**Exercise requirements**
Keeping every word the same, return the listing from its first line until the line holding "Outra dificuldade relacionada" has been returned as well.

►

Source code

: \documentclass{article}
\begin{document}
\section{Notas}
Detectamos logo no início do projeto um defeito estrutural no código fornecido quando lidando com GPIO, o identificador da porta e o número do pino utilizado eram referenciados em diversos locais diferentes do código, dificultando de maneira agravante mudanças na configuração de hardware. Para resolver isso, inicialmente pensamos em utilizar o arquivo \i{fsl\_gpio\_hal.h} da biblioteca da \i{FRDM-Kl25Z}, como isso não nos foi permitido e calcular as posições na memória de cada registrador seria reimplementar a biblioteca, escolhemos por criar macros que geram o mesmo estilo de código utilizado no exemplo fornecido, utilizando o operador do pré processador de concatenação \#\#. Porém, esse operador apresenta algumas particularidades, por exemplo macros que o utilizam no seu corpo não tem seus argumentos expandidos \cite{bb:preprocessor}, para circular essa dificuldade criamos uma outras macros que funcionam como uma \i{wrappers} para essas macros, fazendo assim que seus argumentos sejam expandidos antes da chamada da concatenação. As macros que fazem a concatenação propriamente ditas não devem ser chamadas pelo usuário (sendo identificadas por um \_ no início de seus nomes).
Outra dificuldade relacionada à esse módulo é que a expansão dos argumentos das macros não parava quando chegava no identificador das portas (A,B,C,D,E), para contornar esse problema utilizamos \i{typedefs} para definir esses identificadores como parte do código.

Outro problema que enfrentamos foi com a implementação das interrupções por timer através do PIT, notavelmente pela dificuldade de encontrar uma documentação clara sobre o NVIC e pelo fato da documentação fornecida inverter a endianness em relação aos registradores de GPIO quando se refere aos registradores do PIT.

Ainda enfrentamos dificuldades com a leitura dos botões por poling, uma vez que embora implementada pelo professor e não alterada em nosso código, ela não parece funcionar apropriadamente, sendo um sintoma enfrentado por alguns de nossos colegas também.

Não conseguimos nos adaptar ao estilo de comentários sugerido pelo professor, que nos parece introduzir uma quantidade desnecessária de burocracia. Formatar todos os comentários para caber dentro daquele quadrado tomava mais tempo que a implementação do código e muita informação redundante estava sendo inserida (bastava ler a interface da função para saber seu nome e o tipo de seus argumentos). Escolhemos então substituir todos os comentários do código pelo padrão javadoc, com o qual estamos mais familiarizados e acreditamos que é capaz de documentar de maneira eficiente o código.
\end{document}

◄

**Answer section**
Source code

: \documentclass{article}
\begin{document}
\section{Notas}
Detectamos logo no início do projeto um defeito estrutural no código fornecido quando lidando com GPIO, o identificador da porta e o número do pino utilizado eram referenciados em diversos locais diferentes do código, dificultando de maneira agravante mudanças na configuração de hardware. Para resolver isso, inicialmente pensamos em utilizar o arquivo \i{fsl\_gpio\_hal.h} da biblioteca da \i{FRDM-Kl25Z}, como isso não nos foi permitido e calcular as posições na memória de cada registrador seria reimplementar a biblioteca, escolhemos por criar macros que geram o mesmo estilo de código utilizado no exemplo fornecido, utilizando o operador do pré processador de concatenação \#\#. Porém, esse operador apresenta algumas particularidades, por exemplo macros que o utilizam no seu corpo não tem seus argumentos expandidos \cite{bb:preprocessor}, para circular essa dificuldade criamos uma outras macros que funcionam como uma \i{wrappers} para essas macros, fazendo assim que seus argumentos sejam expandidos antes da chamada da concatenação. As macros que fazem a concatenação propriamente ditas não devem ser chamadas pelo usuário (sendo identificadas por um \_ no início de seus nomes).
Outra dificuldade relacionada à esse módulo é que a expansão dos argumentos das macros não parava quando chegava no identificador das portas (A,B,C,D,E), para contornar esse problema utilizamos \i{typedefs} para definir esses identificadores como parte do código.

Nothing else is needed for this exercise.